Oh, yes, there was another big story yesterday that was quickly eclipsed by the launch of Google eBooks: a possible $960 million Borders bid for Barnes & Noble that was acknowledged in a filing with the Securities and Exchange Commission.
Although intriguing, the bid that would be financed by equity fund head Bill Ackman seems as thin as a potboiler. The major problem is that Borders is in much worse shape in a variety of ways than Barnes & Noble. Its share price has hovered over just $1 a share for some time. It has deep debt, has laid off many employees, has suffered from a revolving door in the executive suite and is late to the digital book game. The Wall Street Journal pointed out, too, that "B&N has more opportunity near term to reduce overcapacity by closing stores: 60% of the leases on its more than 700 stores (excluding college outlets) are up by 2014. But nearly three-quarters of Borders' 508 U.S. store leases run to 2017 or later."

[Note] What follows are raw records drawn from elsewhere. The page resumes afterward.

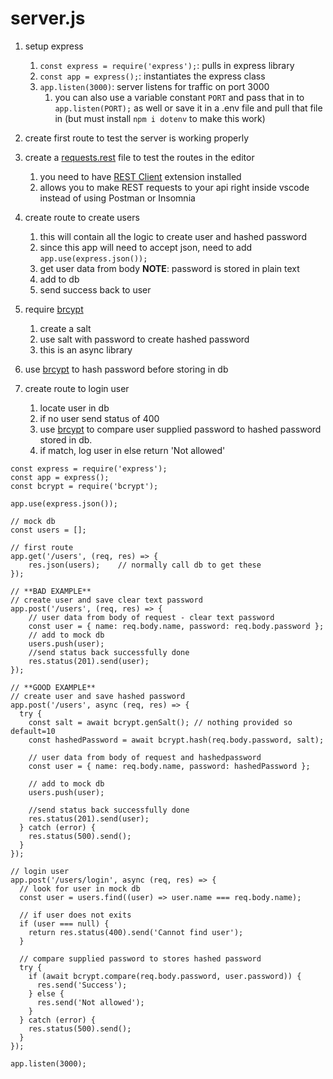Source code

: # server.js

1. setup express

   1. `const express = require('express');`: pulls in express library
   1. `const app = express();`: instantiates the express class
   1. `app.listen(3000)`: server listens for traffic on port 3000
      1. you can also use a variable constant `PORT` and pass that in to `app.listen(PORT);` as well or save it in a .env file and pull that file in (but must install `npm i dotenv` to make this work)

1. create first route to test the server is working properly
1. create a [requests.rest](/node/user-authentication/notes/requests.rest.md) file to test the routes in the editor

   1. you need to have [REST Client](https://marketplace.visualstudio.com/items?itemName=humao.rest-client) extension installed
   1. allows you to make REST requests to your api right inside vscode instead of using Postman or Insomnia

1. create route to create users
   1. this will contain all the logic to create user and hashed password
   1. since this app will need to accept json, need to add `app.use(express.json());`
   1. get user data from body **NOTE**: password is stored in plain text
   1. add to db
   1. send success back to user
1. require [brcypt](https://www.npmjs.com/package/bcrypt)
   1. create a salt
   1. use salt with password to create hashed password
   1. this is an async library
1. use [brcypt](https://www.npmjs.com/package/bcrypt) to hash password before storing in db
1. create route to login user
   1. locate user in db
   1. if no user send status of 400
   1. use [brcypt](https://www.npmjs.com/package/bcrypt) to compare user supplied password to hashed password stored in db.
   1. if match, log user in else return 'Not allowed'

```nodejs
const express = require('express');
const app = express();
const bcrypt = require('bcrypt');

app.use(express.json());

// mock db
const users = [];

// first route
app.get('/users', (req, res) => {
    res.json(users);    // normally call db to get these
});

// **BAD EXAMPLE**
// create user and save clear text password
app.post('/users', (req, res) => {
    // user data from body of request - clear text password
    const user = { name: req.body.name, password: req.body.password };
    // add to mock db
    users.push(user);
    //send status back successfully done
    res.status(201).send(user);
});

// **GOOD EXAMPLE**
// create user and save hashed password
app.post('/users', async (req, res) => {
  try {
    const salt = await bcrypt.genSalt(); // nothing provided so default=10
    const hashedPassword = await bcrypt.hash(req.body.password, salt);

    // user data from body of request and hashedpassword
    const user = { name: req.body.name, password: hashedPassword };

    // add to mock db
    users.push(user);

    //send status back successfully done
    res.status(201).send(user);
  } catch (error) {
    res.status(500).send();
  }
});

// login user
app.post('/users/login', async (req, res) => {
  // look for user in mock db
  const user = users.find((user) => user.name === req.body.name);

  // if user does not exits
  if (user === null) {
    return res.status(400).send('Cannot find user');
  }

  // compare supplied password to stores hashed password
  try {
    if (await bcrypt.compare(req.body.password, user.password)) {
      res.send('Success');
    } else {
      res.send('Not allowed');
    }
  } catch (error) {
    res.status(500).send();
  }
});

app.listen(3000);
```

Also while the $16-a-share offer was 20% above B&N's closing price last Friday, B&N rallied yesterday and closed at $15 a share, narrowing the premium. As the Journal noted, as many as 10 private equity and other firms are participating in B&N's strategic review process, and bids are expected to start above $20 a share.
In Daily Finance, Sarah Weinman shed some light on a quiet player in the drama, writing, "Even though [Bill] Ackman is in the news as the leading figure in the buyout, the tactics have Borders chairman and CEO Bennett LeBow written all over them. LeBow muscled his way into Borders' top position by acquiring a considerable amount of stock and warrants that, when they came due, gave him a 35% stake in the company.
"Past precedent shows that LeBow's modus operandi with companies is to buy his way into one, use it in an attempt to buy a bigger company--and sink both businesses in the process."
She added that the Borders offer might be incentive enough for B&N founder and chairman Len Riggio to make his own bid for the company.